Dopo 3’ Assuncao – su una ribattuta di Pino Tagliatela – da 6 metri scarsi a porta spalancata tira fuori («Assuncao ma come fao?»). Un minutino e Totti da lontano sfiora il palo, un altro tiro del Capitano e palla in angolo. Dagli sviluppi (si dice così) il pallone arriva a Vincent Candela, che stavolta non fa l’assist per il gol dall’oro in bocca, ma tira direttamente una mazzafiondata in bocca alla notte. La prende in pieno. Una staffilata da veramente lontano col pallone che non si alza di un centimetro, taglia le gambe di molti (bravo Montella a scansarsi) e s’infila alla destra del portiere viola. Uno a zero e pare strafinita, anche perché persino col destro Montella sfiora il 2-0. L’Olimpico fa festa e a ripetizione si alzano i decibel di un coro che in quell’estate era in voga: («Blu è il tuo colore…»). Sarà perché i viola si saranno sentiti troppo fuori da tutto, ma verso la metà del tempo con Nuno Gomes sprecano l’occasione enorme di pareggiare: Pelizzoli para e sembra la cosa più importante della serata. Invece Antonioli si riprenderà non troppo in là il posto da titolare. Giusto un brivido. Fisiologico.
La Roma con Batistuta e Totti ritorna a dare spettacolo e nella ripresa di fatto chiude la partita con una magia di Vincenzo Montella di sinistro al volo dal limite dell’area, dopo un assist al millimetro e al bacio del Capitano.
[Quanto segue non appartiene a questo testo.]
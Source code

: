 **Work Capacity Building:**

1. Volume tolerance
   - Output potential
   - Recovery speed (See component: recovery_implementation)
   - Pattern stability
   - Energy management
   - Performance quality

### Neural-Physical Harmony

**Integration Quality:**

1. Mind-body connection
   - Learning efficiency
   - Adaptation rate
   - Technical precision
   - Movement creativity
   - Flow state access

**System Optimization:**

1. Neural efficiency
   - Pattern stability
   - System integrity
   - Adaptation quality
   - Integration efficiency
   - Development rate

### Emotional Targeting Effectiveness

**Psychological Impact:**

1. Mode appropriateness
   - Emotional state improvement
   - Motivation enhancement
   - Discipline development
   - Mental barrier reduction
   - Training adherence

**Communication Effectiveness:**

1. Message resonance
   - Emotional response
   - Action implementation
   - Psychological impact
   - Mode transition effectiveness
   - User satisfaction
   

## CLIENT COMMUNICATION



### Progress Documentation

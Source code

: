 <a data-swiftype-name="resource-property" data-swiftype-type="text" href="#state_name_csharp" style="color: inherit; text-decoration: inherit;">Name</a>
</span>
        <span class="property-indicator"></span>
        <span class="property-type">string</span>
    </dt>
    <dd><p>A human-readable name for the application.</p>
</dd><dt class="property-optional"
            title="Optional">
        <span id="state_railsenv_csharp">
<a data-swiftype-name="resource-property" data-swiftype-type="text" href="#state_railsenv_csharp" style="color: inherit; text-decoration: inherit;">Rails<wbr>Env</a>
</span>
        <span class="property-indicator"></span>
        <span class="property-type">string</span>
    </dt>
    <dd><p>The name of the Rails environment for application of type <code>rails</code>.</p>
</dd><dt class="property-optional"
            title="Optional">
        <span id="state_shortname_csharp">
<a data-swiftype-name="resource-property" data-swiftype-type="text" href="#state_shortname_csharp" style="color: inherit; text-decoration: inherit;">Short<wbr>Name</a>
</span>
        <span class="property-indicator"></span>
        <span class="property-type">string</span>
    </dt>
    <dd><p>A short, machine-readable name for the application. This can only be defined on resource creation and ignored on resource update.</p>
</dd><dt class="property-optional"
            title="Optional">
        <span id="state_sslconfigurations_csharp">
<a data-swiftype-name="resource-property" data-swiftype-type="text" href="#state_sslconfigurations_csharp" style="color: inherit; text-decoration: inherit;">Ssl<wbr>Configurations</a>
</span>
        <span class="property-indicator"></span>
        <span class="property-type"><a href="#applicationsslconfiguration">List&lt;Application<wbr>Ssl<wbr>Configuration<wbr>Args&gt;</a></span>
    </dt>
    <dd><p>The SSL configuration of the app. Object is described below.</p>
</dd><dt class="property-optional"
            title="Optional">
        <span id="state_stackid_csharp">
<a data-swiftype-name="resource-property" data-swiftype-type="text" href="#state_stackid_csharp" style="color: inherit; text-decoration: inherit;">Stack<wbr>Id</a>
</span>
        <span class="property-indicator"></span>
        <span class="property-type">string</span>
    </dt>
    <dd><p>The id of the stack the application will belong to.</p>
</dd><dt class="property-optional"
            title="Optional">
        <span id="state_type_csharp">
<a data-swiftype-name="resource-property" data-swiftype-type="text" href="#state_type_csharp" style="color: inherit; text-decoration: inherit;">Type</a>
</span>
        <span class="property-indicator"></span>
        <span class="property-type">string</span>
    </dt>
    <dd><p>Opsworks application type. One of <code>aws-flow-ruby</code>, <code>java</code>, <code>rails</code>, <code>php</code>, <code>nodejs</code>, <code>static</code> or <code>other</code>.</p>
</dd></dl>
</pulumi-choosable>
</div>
Può bastare, almeno per “l’Aeroplanino”, che esce tra gli applausi e gli olé del suo coro preferito. Per la storia e per la Roma manca la firma del Capitano, che la fa leggibilissima: con il cucchiaio. Per il resto, Roberto Mancini, tecnico della Fiorentina, ha il tempo per mettersi a sede, come da volontà popolare giallorossa, e la Roma di fare il giro di campo al grido de «I campioni dell’Italia siamo noi». Era così. Non il sogno di una notte di mezza estate, ma quello di una vita era realtà. E quella sera ce lo siamo detti per un’ultima volta.